* DATA *
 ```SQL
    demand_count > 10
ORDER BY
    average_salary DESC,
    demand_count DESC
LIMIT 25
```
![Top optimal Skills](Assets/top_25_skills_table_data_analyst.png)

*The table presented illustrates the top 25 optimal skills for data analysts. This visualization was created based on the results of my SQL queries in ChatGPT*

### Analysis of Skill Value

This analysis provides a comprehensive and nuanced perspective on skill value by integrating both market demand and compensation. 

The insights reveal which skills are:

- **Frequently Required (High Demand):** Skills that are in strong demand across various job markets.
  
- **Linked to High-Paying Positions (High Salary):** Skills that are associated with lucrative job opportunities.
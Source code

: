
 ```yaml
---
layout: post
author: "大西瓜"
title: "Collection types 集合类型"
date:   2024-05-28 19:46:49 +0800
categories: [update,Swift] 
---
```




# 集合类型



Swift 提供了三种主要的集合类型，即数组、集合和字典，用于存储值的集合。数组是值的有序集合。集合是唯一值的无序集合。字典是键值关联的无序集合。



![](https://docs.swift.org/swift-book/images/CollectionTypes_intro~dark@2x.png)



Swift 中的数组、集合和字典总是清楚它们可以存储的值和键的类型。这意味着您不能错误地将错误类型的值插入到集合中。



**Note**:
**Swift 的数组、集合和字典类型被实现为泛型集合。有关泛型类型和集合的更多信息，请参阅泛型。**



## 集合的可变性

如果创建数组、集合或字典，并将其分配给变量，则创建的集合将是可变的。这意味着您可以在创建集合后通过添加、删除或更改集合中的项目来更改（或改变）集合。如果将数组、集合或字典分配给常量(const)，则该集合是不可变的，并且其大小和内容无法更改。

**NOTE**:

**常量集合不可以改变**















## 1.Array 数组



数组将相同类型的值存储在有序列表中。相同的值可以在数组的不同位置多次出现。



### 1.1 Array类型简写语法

* TASK DETAILS *
Once you have read the records, write every one of them out again exactly.

* SOLUTION BELOW *
 ```SQL
    demand_count > 10
ORDER BY
    average_salary DESC,
    demand_count DESC
LIMIT 25
```
![Top optimal Skills](Assets/top_25_skills_table_data_analyst.png)

*The table presented illustrates the top 25 optimal skills for data analysts. This visualization was created based on the results of my SQL queries in ChatGPT*

### Analysis of Skill Value

This analysis provides a comprehensive and nuanced perspective on skill value by integrating both market demand and compensation. 

The insights reveal which skills are:

- **Frequently Required (High Demand):** Skills that are in strong demand across various job markets.
  
- **Linked to High-Paying Positions (High Salary):** Skills that are associated with lucrative job opportunities.
Source code

:
 ```yaml
---
layout: post
author: "大西瓜"
title: "Collection types 集合类型"
date:   2024-05-28 19:46:49 +0800
categories: [update,Swift] 
---
```




# 集合类型



Swift 提供了三种主要的集合类型，即数组、集合和字典，用于存储值的集合。数组是值的有序集合。集合是唯一值的无序集合。字典是键值关联的无序集合。



![](https://docs.swift.org/swift-book/images/CollectionTypes_intro~dark@2x.png)



Swift 中的数组、集合和字典总是清楚它们可以存储的值和键的类型。这意味着您不能错误地将错误类型的值插入到集合中。



**Note**:
**Swift 的数组、集合和字典类型被实现为泛型集合。有关泛型类型和集合的更多信息，请参阅泛型。**



## 集合的可变性

如果创建数组、集合或字典，并将其分配给变量，则创建的集合将是可变的。这意味着您可以在创建集合后通过添加、删除或更改集合中的项目来更改（或改变）集合。如果将数组、集合或字典分配给常量(const)，则该集合是不可变的，并且其大小和内容无法更改。

**NOTE**:

**常量集合不可以改变**















## 1.Array 数组



数组将相同类型的值存储在有序列表中。相同的值可以在数组的不同位置多次出现。



### 1.1 Array类型简写语法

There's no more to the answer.